How Fast Fashion is using Global South as dumping ground for textile waste

Greenpeace

What's going on?

Fast fashion brands are promoting circularity, but reality shows that this is still a myth. Nowhere is the failure of the fast fashion linear business model more visible than in the countries where many of these cheap clothes end up once their short lives are over: on huge dump sites, burnt on open fires, along riverbeds and washed out into the sea, with severe consequences for people and the planet. I went on a research trip to Kenya and Tanzania to witness the problem of imported textile waste in these countries.

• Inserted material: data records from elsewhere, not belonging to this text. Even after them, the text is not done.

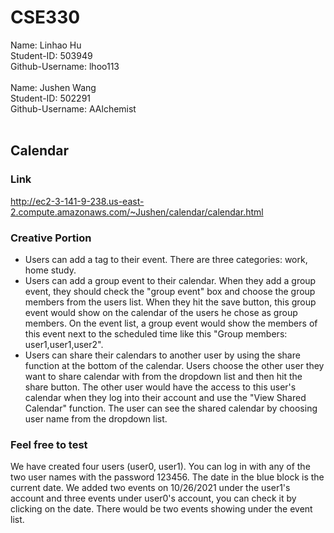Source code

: # CSE330
<!-- REPLACE-THIS-TEXT-WITH-YOUR-NAME-STUDENT-ID-AND-GITHUB-USERNAME

REPLACE-THIS-TEXT-WITH-YOUR-PARTNERS-NAME-STUDENT-ID-AND-GITHUB-USERNAME -->

Name: Linhao Hu<br>
Student-ID: 503949<br>
Github-Username: lhoo113<br>
<br>
Name: Jushen Wang<br>
Student-ID: 502291<br>
Github-Username: AAlchemist<br>
<br>

## Calendar

### Link
http://ec2-3-141-9-238.us-east-2.compute.amazonaws.com/~Jushen/calendar/calendar.html

### Creative Portion
- Users can add a tag to their event. There are three categories: work, home study.
- Users can add a group event to their calendar. When they add a group event, they should check the "group event" box and choose the group members from the users list. When they hit the save button, this group event would show on the calendar of the users he chose as group members. On the event list, a group event would show the members of this event next to the scheduled time like this "Group members: user1,user1,user2".
- Users can share their calendars to another user by using the share function at the bottom of the calendar. Users choose the other user they want to share calendar with from the dropdown list and then hit the share button. The other user would have the access to this user's calendar when they log into their account and use the "View Shared Calendar" function. The user can see the shared calendar by choosing user name from the dropdown list.

### Feel free to test
We have created four users (user0, user1). You can log in with any of the two user names with the password 123456.
The date in the blue block is the current date.
We added two events on 10/26/2021 under the user1's account and three events under user0's account, you can check it by clicking on the date. There would be two events showing under the event list.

Fast Fashion Research in Kenya. Dandora dumpsite, Kenya. Due to increasing overproduction from Fast Fashion brands, massive amounts of textiles and shoes end up on dumpsites, rivers or being burnt on open fires. © Kevin McElvaney / Greenpeace
Dandora dumpsite, Kenya. Due to increasing overproduction from Fast Fashion brands, massive amounts of textiles and shoes end up on dumpsites, rivers or being burnt on open fires. © Kevin McElvaney / Greenpeace

Why it matters

When people donate their used clothes to a charity, bring them to a take-back box at a brand's store, or to a municipal recycling station, they might assume that they will be sold for a good cause at a charity thrift store, or will be recycled into new clothes.

The reality is, that only a small amount (about 10 to 30 per cent) is actually resold in the country where the clothes were collected. Some are downcycled into lower grade products like rags, and more than half of them are exported for "reuse", mostly to East and West Africa and Eastern Europe.